**Task prompt:** Begin at the line that has "- [ ] Extensions are always", stop after the line that has "#### To Be done", and print exactly those lines from the records below, without any pictures.

**Recorded information:**
◇ ◇ ◇ ◇ ◇
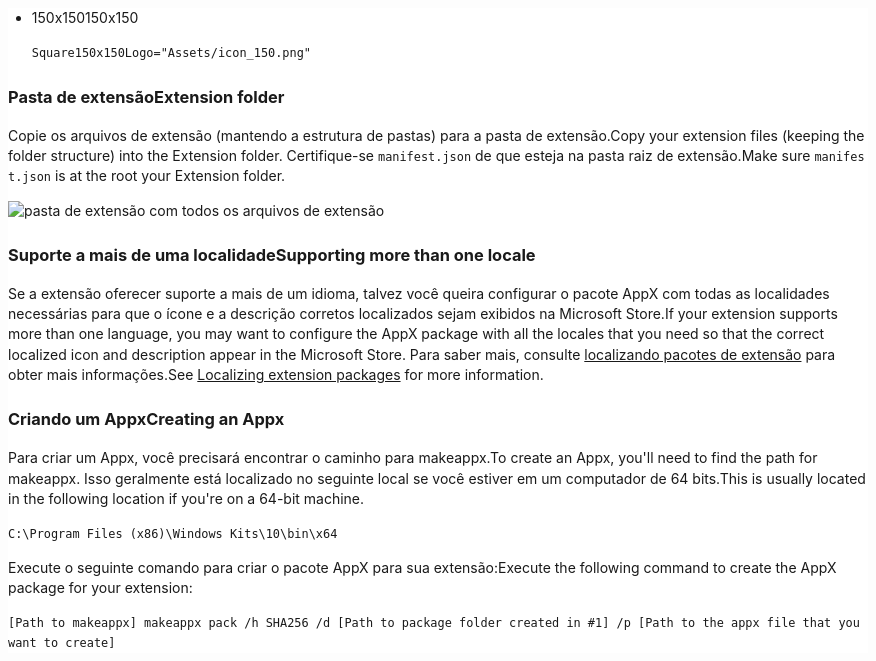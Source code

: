 - <span data-ttu-id="eb456-150">150x150</span><span class="sxs-lookup"><span data-stu-id="eb456-150">150x150</span></span>

  ```xml
  Square150x150Logo="Assets/icon_150.png"
  ```


### <span data-ttu-id="eb456-151">Pasta de extensão</span><span class="sxs-lookup"><span data-stu-id="eb456-151">Extension folder</span></span>
<span data-ttu-id="eb456-152">Copie os arquivos de extensão (mantendo a estrutura de pastas) para a pasta de extensão.</span><span class="sxs-lookup"><span data-stu-id="eb456-152">Copy your extension files (keeping the folder structure) into the Extension folder.</span></span> <span data-ttu-id="eb456-153">Certifique-se `manifest.json` de que esteja na pasta raiz de extensão.</span><span class="sxs-lookup"><span data-stu-id="eb456-153">Make sure `manifest.json` is at the root your Extension folder.</span></span>

![pasta de extensão com todos os arquivos de extensão](./../../media/extension-folder.png)


### <span data-ttu-id="eb456-155">Suporte a mais de uma localidade</span><span class="sxs-lookup"><span data-stu-id="eb456-155">Supporting more than one locale</span></span>
<span data-ttu-id="eb456-156">Se a extensão oferecer suporte a mais de um idioma, talvez você queira configurar o pacote AppX com todas as localidades necessárias para que o ícone e a descrição corretos localizados sejam exibidos na Microsoft Store.</span><span class="sxs-lookup"><span data-stu-id="eb456-156">If your extension supports more than one language, you may want to configure the AppX package with all the locales that you need so that the correct localized icon and description appear in the Microsoft Store.</span></span> <span data-ttu-id="eb456-157">Para saber mais, consulte [localizando pacotes de extensão](./localizing-extension-packages.md) para obter mais informações.</span><span class="sxs-lookup"><span data-stu-id="eb456-157">See [Localizing extension packages](./localizing-extension-packages.md) for more information.</span></span>

### <span data-ttu-id="eb456-158">Criando um Appx</span><span class="sxs-lookup"><span data-stu-id="eb456-158">Creating an Appx</span></span>

<span data-ttu-id="eb456-159">Para criar um Appx, você precisará encontrar o caminho para makeappx.</span><span class="sxs-lookup"><span data-stu-id="eb456-159">To create an Appx, you'll need to find the path for makeappx.</span></span> <span data-ttu-id="eb456-160">Isso geralmente está localizado no seguinte local se você estiver em um computador de 64 bits.</span><span class="sxs-lookup"><span data-stu-id="eb456-160">This is usually located in the following location if you're on a 64-bit machine.</span></span>

`C:\Program Files (x86)\Windows Kits\10\bin\x64`

<span data-ttu-id="eb456-161">Execute o seguinte comando para criar o pacote AppX para sua extensão:</span><span class="sxs-lookup"><span data-stu-id="eb456-161">Execute the following command to create the AppX package for your extension:</span></span>

`[Path to makeappx] makeappx pack /h SHA256 /d [Path to package folder created in #1] /p [Path to the appx file that you want to create]`
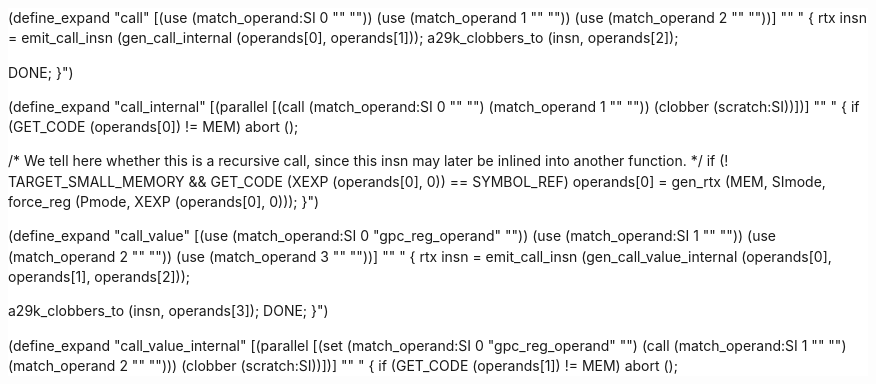 (define_expand "call"
  [(use (match_operand:SI 0 "" ""))
   (use (match_operand 1 "" ""))
   (use (match_operand 2 "" ""))]
  ""
  "
{ rtx insn = emit_call_insn (gen_call_internal (operands[0], operands[1]));
  a29k_clobbers_to (insn, operands[2]);

  DONE;
}")
 
(define_expand "call_internal"
  [(parallel [(call (match_operand:SI 0 "" "")
		    (match_operand 1 "" ""))
	      (clobber (scratch:SI))])]
  ""
  "
{
  if (GET_CODE (operands[0]) != MEM)
    abort ();

  /* We tell here whether this is a recursive call, since this insn may
     later be inlined into another function.  */
  if (! TARGET_SMALL_MEMORY
      && GET_CODE (XEXP (operands[0], 0)) == SYMBOL_REF)
    operands[0] = gen_rtx (MEM, SImode,
			   force_reg (Pmode, XEXP (operands[0], 0)));
}")
 
(define_expand "call_value"
  [(use (match_operand:SI 0 "gpc_reg_operand" ""))
   (use (match_operand:SI 1 "" ""))
   (use (match_operand 2 "" ""))
   (use (match_operand 3 "" ""))]
  ""
  "
{ rtx insn = emit_call_insn (gen_call_value_internal (operands[0], operands[1],
						      operands[2]));

  a29k_clobbers_to (insn, operands[3]);
  DONE;
}")
 
(define_expand "call_value_internal"
  [(parallel [(set (match_operand:SI 0 "gpc_reg_operand" "")
		   (call (match_operand:SI 1 "" "")
			 (match_operand 2 "" "")))
		   (clobber (scratch:SI))])]
  ""
  "
{
  if (GET_CODE (operands[1]) != MEM)
    abort ();
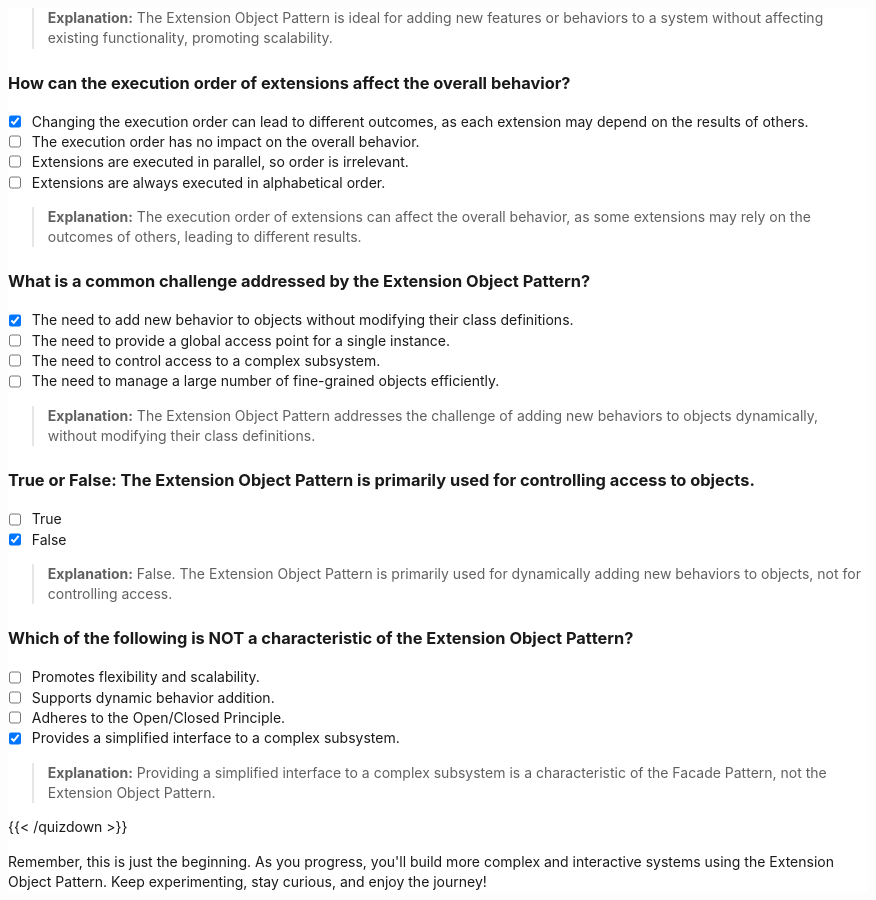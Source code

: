 > **Explanation:** The Extension Object Pattern is ideal for adding new features or behaviors to a system without affecting existing functionality, promoting scalability.

### How can the execution order of extensions affect the overall behavior?

- [x] Changing the execution order can lead to different outcomes, as each extension may depend on the results of others.
- [ ] The execution order has no impact on the overall behavior.
- [ ] Extensions are executed in parallel, so order is irrelevant.
- [ ] Extensions are always executed in alphabetical order.

> **Explanation:** The execution order of extensions can affect the overall behavior, as some extensions may rely on the outcomes of others, leading to different results.

### What is a common challenge addressed by the Extension Object Pattern?

- [x] The need to add new behavior to objects without modifying their class definitions.
- [ ] The need to provide a global access point for a single instance.
- [ ] The need to control access to a complex subsystem.
- [ ] The need to manage a large number of fine-grained objects efficiently.

> **Explanation:** The Extension Object Pattern addresses the challenge of adding new behaviors to objects dynamically, without modifying their class definitions.

### True or False: The Extension Object Pattern is primarily used for controlling access to objects.

- [ ] True
- [x] False

> **Explanation:** False. The Extension Object Pattern is primarily used for dynamically adding new behaviors to objects, not for controlling access.

### Which of the following is NOT a characteristic of the Extension Object Pattern?

- [ ] Promotes flexibility and scalability.
- [ ] Supports dynamic behavior addition.
- [ ] Adheres to the Open/Closed Principle.
- [x] Provides a simplified interface to a complex subsystem.

> **Explanation:** Providing a simplified interface to a complex subsystem is a characteristic of the Facade Pattern, not the Extension Object Pattern.

{{< /quizdown >}}

Remember, this is just the beginning. As you progress, you'll build more complex and interactive systems using the Extension Object Pattern. Keep experimenting, stay curious, and enjoy the journey!

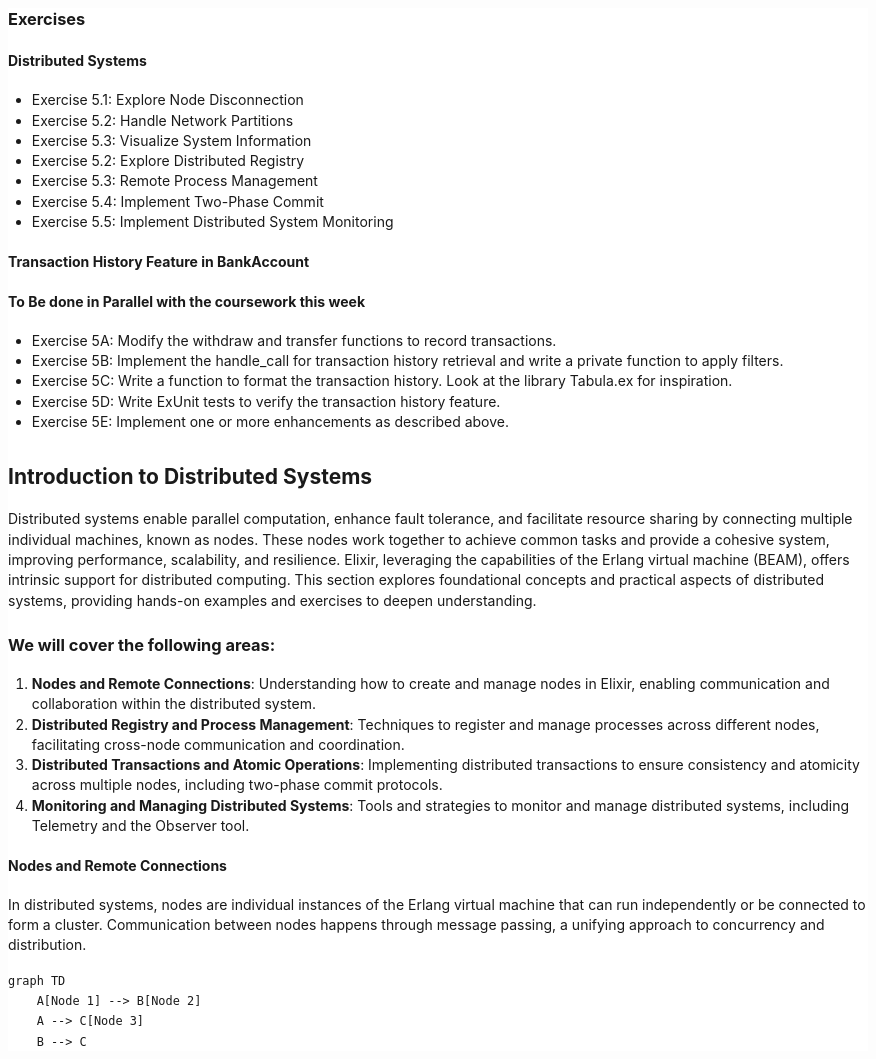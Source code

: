 ### Exercises

#### Distributed Systems
- Exercise 5.1: Explore Node Disconnection
- Exercise 5.2: Handle Network Partitions
- Exercise 5.3: Visualize System Information
- Exercise 5.2: Explore Distributed Registry
- Exercise 5.3: Remote Process Management
- Exercise 5.4: Implement Two-Phase Commit
- Exercise 5.5: Implement Distributed System Monitoring


#### Transaction History Feature in BankAccount

#### To Be done in Parallel with the coursework this week

- Exercise 5A: Modify the withdraw and transfer functions to record transactions.
- Exercise 5B: Implement the handle_call for transaction history retrieval and write a private function to apply filters.
- Exercise 5C: Write a function to format the transaction history. Look at the library Tabula.ex for inspiration.
- Exercise 5D: Write ExUnit tests to verify the transaction history feature.
- Exercise 5E: Implement one or more enhancements as described above.



## Introduction to Distributed Systems

Distributed systems enable parallel computation, enhance fault tolerance, and facilitate resource sharing by connecting multiple individual machines, known as nodes. These nodes work together to achieve common tasks and provide a cohesive system, improving performance, scalability, and resilience. Elixir, leveraging the capabilities of the Erlang virtual machine (BEAM), offers intrinsic support for distributed computing. This section explores foundational concepts and practical aspects of distributed systems, providing hands-on examples and exercises to deepen understanding.

### We will cover the following areas:

1. **Nodes and Remote Connections**: Understanding how to create and manage nodes in Elixir, enabling communication and collaboration within the distributed system.
2. **Distributed Registry and Process Management**: Techniques to register and manage processes across different nodes, facilitating cross-node communication and coordination.
3. **Distributed Transactions and Atomic Operations**: Implementing distributed transactions to ensure consistency and atomicity across multiple nodes, including two-phase commit protocols.
4. **Monitoring and Managing Distributed Systems**: Tools and strategies to monitor and manage distributed systems, including Telemetry and the Observer tool.

#### Nodes and Remote Connections
In distributed systems, nodes are individual instances of the Erlang virtual machine that can run independently or be connected to form a cluster. Communication between nodes happens through message passing, a unifying approach to concurrency and distribution.

```mermaid
graph TD
    A[Node 1] --> B[Node 2]
    A --> C[Node 3]
    B --> C
```
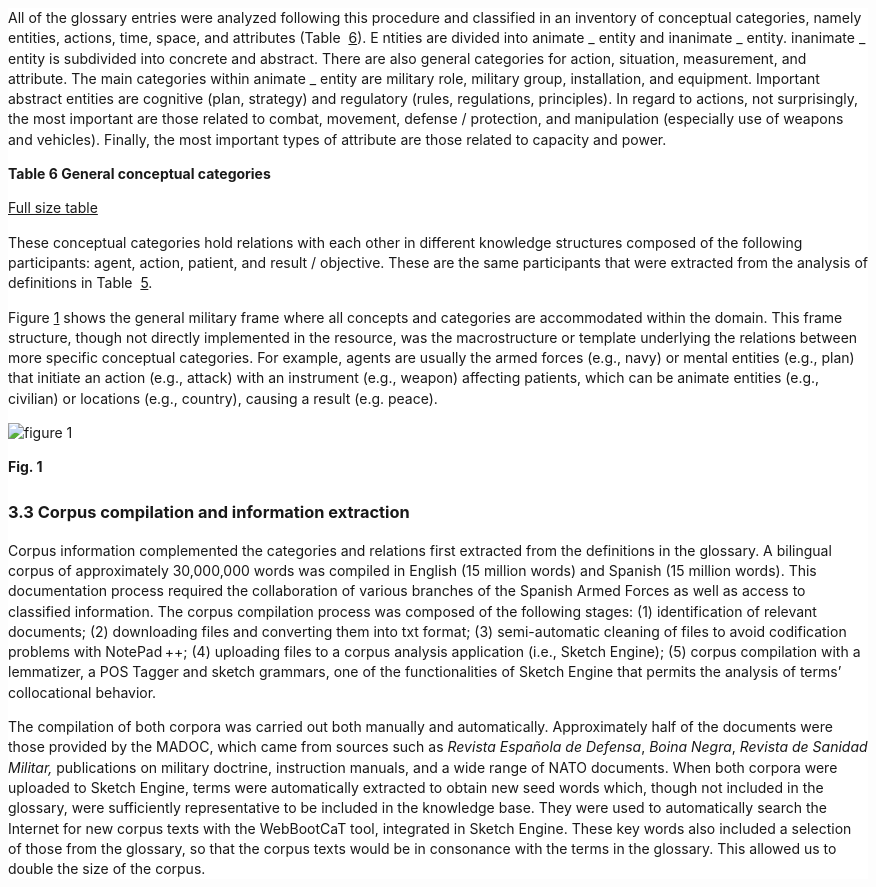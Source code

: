 All of the glossary entries were analyzed following this procedure and classified in an inventory of conceptual categories, namely entities, actions, time, space, and attributes (Table  [6](https://link-springer-com.sire.ub.edu/article/10.1007/s40607-019-00060-y#Tab6)). E ntities are divided into animate \_ entity and inanimate \_ entity. inanimate \_ entity is subdivided into concrete and abstract. There are also general categories for action, situation, measurement, and attribute. The main categories within animate \_ entity are military role, military group, installation, and equipment. Important abstract entities are cognitive (plan, strategy) and regulatory (rules, regulations, principles). In regard to actions, not surprisingly, the most important are those related to combat, movement, defense / protection, and manipulation (especially use of weapons and vehicles). Finally, the most important types of attribute are those related to capacity and power.

**Table 6 General conceptual categories**

[Full size table](https://link-springer-com.sire.ub.edu/article/10.1007/s40607-019-00060-y/tables/6)

These conceptual categories hold relations with each other in different knowledge structures composed of the following participants: agent, action, patient, and result / objective. These are the same participants that were extracted from the analysis of definitions in Table  [5](https://link-springer-com.sire.ub.edu/article/10.1007/s40607-019-00060-y#Tab5).

Figure [1](https://link-springer-com.sire.ub.edu/article/10.1007/s40607-019-00060-y#Fig1) shows the general military frame where all concepts and categories are accommodated within the domain. This frame structure, though not directly implemented in the resource, was the macrostructure or template underlying the relations between more specific conceptual categories. For example, agents are usually the armed forces (e.g., navy) or mental entities (e.g., plan) that initiate an action (e.g., attack) with an instrument (e.g., weapon) affecting patients, which can be animate entities (e.g., civilian) or locations (e.g., country), causing a result (e.g. peace).

![figure 1](https://media.springernature.com/lw685/springer-static/image/art%3A10.1007%2Fs40607-019-00060-y/MediaObjects/40607_2019_60_Fig1_HTML.png?as=webp)

**Fig. 1**

### 3.3 Corpus compilation and information extraction

Corpus information complemented the categories and relations first extracted from the definitions in the glossary. A bilingual corpus of approximately 30,000,000 words was compiled in English (15 million words) and Spanish (15 million words). This documentation process required the collaboration of various branches of the Spanish Armed Forces as well as access to classified information. The corpus compilation process was composed of the following stages: (1) identification of relevant documents; (2) downloading files and converting them into txt format; (3) semi-automatic cleaning of files to avoid codification problems with NotePad ++; (4) uploading files to a corpus analysis application (i.e., Sketch Engine); (5) corpus compilation with a lemmatizer, a POS Tagger and sketch grammars, one of the functionalities of Sketch Engine that permits the analysis of terms’ collocational behavior.

The compilation of both corpora was carried out both manually and automatically. Approximately half of the documents were those provided by the MADOC, which came from sources such as *Revista Española de Defensa*, *Boina Negra*, *Revista de Sanidad Militar,* publications on military doctrine, instruction manuals, and a wide range of NATO documents. When both corpora were uploaded to Sketch Engine, terms were automatically extracted to obtain new seed words which, though not included in the glossary, were sufficiently representative to be included in the knowledge base. They were used to automatically search the Internet for new corpus texts with the WebBootCaT tool, integrated in Sketch Engine. These key words also included a selection of those from the glossary, so that the corpus texts would be in consonance with the terms in the glossary. This allowed us to double the size of the corpus.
◇ ◇ ◇ ◇ ◇
**The completed task:**
- [ ] Extensions are always executed in alphabetical order.

> **Explanation:** The execution order of extensions can affect the overall behavior, as some extensions may rely on the outcomes of others, leading to different results.

### What is a common challenge addressed by the Extension Object Pattern?

- [x] The need to add new behavior to objects without modifying their class definitions.
- [ ] The need to provide a global access point for a single instance.
- [ ] The need to control access to a complex subsystem.
- [ ] The need to manage a large number of fine-grained objects efficiently.

> **Explanation:** The Extension Object Pattern addresses the challenge of adding new behaviors to objects dynamically, without modifying their class definitions.

### True or False: The Extension Object Pattern is primarily used for controlling access to objects.

- [ ] True
- [x] False

> **Explanation:** False. The Extension Object Pattern is primarily used for dynamically adding new behaviors to objects, not for controlling access.

### Which of the following is NOT a characteristic of the Extension Object Pattern?

- [ ] Promotes flexibility and scalability.
- [ ] Supports dynamic behavior addition.
- [ ] Adheres to the Open/Closed Principle.
- [x] Provides a simplified interface to a complex subsystem.

> **Explanation:** Providing a simplified interface to a complex subsystem is a characteristic of the Facade Pattern, not the Extension Object Pattern.

{{< /quizdown >}}

Remember, this is just the beginning. As you progress, you'll build more complex and interactive systems using the Extension Object Pattern. Keep experimenting, stay curious, and enjoy the journey!

Source code

: ### Exercises

#### Distributed Systems
- Exercise 5.1: Explore Node Disconnection
- Exercise 5.2: Handle Network Partitions
- Exercise 5.3: Visualize System Information
- Exercise 5.2: Explore Distributed Registry
- Exercise 5.3: Remote Process Management
- Exercise 5.4: Implement Two-Phase Commit
- Exercise 5.5: Implement Distributed System Monitoring


#### Transaction History Feature in BankAccount

#### To Be done in Parallel with the coursework this week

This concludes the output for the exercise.